Records from a collection:
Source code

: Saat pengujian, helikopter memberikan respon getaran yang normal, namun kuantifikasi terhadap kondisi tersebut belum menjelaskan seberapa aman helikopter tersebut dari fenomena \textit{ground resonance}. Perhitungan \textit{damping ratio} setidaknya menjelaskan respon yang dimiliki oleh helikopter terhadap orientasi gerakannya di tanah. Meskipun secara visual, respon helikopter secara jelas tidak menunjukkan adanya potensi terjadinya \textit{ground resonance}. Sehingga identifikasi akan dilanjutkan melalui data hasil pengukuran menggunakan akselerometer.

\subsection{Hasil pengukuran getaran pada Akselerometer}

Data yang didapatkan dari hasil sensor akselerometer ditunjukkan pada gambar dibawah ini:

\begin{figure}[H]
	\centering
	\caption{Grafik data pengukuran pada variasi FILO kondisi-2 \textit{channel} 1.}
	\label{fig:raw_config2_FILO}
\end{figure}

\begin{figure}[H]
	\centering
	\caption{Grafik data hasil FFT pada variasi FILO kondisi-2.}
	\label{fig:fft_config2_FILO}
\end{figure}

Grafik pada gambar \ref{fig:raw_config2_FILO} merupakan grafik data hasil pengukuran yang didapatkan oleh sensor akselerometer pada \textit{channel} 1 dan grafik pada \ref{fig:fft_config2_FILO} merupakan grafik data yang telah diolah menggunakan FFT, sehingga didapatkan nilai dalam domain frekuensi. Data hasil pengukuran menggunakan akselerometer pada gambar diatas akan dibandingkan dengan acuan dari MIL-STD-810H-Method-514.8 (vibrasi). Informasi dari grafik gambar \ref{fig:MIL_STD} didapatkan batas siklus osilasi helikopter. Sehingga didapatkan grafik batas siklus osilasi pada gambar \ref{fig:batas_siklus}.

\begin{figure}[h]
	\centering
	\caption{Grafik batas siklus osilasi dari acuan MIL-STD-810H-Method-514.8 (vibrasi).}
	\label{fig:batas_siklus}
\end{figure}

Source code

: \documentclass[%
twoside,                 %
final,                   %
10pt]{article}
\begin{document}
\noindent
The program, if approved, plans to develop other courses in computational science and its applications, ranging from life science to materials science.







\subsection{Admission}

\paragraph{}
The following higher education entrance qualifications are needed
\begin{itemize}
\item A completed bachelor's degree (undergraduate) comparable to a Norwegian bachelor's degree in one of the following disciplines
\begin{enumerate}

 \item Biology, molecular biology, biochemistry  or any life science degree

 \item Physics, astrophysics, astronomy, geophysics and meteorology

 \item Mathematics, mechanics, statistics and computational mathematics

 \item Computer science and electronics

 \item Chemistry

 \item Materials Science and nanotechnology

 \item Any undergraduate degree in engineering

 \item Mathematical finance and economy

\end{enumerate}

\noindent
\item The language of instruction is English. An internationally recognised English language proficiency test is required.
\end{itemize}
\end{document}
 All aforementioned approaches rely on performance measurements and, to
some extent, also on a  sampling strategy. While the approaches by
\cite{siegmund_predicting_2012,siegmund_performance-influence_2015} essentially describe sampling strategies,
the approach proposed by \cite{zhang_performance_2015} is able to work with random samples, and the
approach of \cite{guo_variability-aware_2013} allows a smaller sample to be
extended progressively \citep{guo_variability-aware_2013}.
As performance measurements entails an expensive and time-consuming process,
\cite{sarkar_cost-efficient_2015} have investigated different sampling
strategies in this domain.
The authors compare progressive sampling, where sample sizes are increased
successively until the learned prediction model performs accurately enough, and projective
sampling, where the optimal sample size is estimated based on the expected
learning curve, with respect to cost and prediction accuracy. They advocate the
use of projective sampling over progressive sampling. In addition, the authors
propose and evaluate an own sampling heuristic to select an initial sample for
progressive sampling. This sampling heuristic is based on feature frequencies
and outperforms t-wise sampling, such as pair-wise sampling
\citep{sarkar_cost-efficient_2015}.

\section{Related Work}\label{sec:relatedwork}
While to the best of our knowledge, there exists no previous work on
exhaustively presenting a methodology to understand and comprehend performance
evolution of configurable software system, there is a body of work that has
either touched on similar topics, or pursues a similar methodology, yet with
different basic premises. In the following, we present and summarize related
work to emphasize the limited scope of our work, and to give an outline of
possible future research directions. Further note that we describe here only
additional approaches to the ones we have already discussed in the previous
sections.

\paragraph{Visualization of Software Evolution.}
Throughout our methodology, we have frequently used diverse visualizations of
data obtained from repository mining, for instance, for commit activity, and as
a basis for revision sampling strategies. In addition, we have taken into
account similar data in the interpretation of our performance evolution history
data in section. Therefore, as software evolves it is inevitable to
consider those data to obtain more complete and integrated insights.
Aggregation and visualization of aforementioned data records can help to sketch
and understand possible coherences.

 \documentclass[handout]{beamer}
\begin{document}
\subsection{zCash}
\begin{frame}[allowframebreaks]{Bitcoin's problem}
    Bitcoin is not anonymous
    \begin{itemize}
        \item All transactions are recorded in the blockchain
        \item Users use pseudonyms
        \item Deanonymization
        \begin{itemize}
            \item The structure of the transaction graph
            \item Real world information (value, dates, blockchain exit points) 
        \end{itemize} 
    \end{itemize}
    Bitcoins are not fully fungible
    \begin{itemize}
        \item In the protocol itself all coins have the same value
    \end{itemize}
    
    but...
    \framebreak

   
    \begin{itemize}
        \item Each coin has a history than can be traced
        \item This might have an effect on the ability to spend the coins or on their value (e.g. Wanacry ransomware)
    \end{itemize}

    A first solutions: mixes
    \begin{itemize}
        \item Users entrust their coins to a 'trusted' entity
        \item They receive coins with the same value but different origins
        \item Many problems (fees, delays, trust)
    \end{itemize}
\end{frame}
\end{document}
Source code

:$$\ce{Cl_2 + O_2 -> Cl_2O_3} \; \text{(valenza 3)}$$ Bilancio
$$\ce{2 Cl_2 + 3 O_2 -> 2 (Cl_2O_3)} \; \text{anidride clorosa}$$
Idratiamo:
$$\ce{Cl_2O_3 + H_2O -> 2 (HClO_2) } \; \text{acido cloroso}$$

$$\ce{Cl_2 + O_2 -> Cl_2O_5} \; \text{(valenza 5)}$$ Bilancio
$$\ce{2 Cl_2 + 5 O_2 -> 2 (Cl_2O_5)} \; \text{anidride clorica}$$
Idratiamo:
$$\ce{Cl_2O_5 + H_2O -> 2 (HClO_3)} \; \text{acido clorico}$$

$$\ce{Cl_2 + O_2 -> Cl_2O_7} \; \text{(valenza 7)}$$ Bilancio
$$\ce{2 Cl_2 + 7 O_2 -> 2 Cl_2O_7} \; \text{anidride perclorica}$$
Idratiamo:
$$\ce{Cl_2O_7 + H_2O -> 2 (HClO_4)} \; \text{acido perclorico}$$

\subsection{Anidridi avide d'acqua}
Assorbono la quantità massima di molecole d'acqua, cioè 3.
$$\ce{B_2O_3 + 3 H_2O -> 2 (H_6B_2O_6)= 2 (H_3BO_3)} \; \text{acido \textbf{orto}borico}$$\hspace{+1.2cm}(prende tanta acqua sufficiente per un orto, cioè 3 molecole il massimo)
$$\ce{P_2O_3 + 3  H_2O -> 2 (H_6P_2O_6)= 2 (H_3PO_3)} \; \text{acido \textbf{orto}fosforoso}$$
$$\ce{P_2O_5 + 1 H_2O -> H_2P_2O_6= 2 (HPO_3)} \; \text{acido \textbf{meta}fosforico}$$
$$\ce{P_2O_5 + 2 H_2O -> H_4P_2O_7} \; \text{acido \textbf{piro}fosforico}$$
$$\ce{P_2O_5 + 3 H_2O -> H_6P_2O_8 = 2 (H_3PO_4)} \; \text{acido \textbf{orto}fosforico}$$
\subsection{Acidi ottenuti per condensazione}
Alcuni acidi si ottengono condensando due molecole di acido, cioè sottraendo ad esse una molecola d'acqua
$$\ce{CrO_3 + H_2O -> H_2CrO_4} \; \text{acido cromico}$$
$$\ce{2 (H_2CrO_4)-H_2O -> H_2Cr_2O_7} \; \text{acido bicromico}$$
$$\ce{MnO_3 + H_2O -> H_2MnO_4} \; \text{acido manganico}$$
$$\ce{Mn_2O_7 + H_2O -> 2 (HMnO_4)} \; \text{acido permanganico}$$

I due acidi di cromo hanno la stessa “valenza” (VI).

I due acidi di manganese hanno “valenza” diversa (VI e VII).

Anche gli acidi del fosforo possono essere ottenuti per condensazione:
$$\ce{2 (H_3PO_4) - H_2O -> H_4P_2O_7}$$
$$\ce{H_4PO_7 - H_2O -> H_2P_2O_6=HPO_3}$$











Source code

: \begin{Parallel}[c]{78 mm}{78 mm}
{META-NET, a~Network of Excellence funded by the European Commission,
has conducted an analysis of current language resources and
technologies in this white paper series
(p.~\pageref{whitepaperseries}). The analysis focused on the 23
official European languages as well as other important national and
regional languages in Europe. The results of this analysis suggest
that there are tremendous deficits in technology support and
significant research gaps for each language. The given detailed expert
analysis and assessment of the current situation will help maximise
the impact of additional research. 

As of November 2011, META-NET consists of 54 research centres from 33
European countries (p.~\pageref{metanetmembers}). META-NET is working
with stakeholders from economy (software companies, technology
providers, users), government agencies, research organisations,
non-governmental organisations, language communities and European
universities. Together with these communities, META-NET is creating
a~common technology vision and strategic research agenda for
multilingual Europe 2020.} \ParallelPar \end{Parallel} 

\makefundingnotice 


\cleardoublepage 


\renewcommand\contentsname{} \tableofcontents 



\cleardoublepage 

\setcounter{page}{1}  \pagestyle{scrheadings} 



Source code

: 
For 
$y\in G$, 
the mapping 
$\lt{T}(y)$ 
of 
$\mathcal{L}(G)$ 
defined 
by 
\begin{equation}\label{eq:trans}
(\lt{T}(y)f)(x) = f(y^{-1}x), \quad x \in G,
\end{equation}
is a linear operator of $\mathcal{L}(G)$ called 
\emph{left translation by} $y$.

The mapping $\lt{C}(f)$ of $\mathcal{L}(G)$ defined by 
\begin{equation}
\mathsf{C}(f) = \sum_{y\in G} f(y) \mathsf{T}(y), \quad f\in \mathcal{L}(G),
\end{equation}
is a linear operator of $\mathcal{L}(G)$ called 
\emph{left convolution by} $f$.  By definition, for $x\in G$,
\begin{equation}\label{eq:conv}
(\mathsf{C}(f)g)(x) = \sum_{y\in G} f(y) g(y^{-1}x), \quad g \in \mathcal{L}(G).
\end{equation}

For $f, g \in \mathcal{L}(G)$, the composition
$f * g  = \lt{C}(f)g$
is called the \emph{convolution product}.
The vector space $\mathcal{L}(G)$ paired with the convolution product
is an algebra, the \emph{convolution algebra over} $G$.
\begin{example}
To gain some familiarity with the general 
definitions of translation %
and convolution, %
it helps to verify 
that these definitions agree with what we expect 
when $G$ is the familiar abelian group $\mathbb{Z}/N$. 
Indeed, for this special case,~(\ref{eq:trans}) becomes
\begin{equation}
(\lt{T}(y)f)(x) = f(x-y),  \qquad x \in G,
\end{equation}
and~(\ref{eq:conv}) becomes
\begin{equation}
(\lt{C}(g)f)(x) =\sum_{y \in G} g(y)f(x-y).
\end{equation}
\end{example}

# GOAL OF THE EXERCISE
Nothing should appear in the answer except the lines above from the line with "blockchain exit points)" through the line with "-> 2 (HClO_2)", both included, written out exactly.

# ANSWER SECTION
            \item Real world information (value, dates, blockchain exit points) 
        \end{itemize} 
    \end{itemize}
    Bitcoins are not fully fungible
    \begin{itemize}
        \item In the protocol itself all coins have the same value
    \end{itemize}
    
    but...
    \framebreak

   
    \begin{itemize}
        \item Each coin has a history than can be traced
        \item This might have an effect on the ability to spend the coins or on their value (e.g. Wanacry ransomware)
    \end{itemize}

    A first solutions: mixes
    \begin{itemize}
        \item Users entrust their coins to a 'trusted' entity
        \item They receive coins with the same value but different origins
        \item Many problems (fees, delays, trust)
    \end{itemize}
\end{frame}
\end{document}
Source code

:$$\ce{Cl_2 + O_2 -> Cl_2O_3} \; \text{(valenza 3)}$$ Bilancio
$$\ce{2 Cl_2 + 3 O_2 -> 2 (Cl_2O_3)} \; \text{anidride clorosa}$$
Idratiamo:
$$\ce{Cl_2O_3 + H_2O -> 2 (HClO_2) } \; \text{acido cloroso}$$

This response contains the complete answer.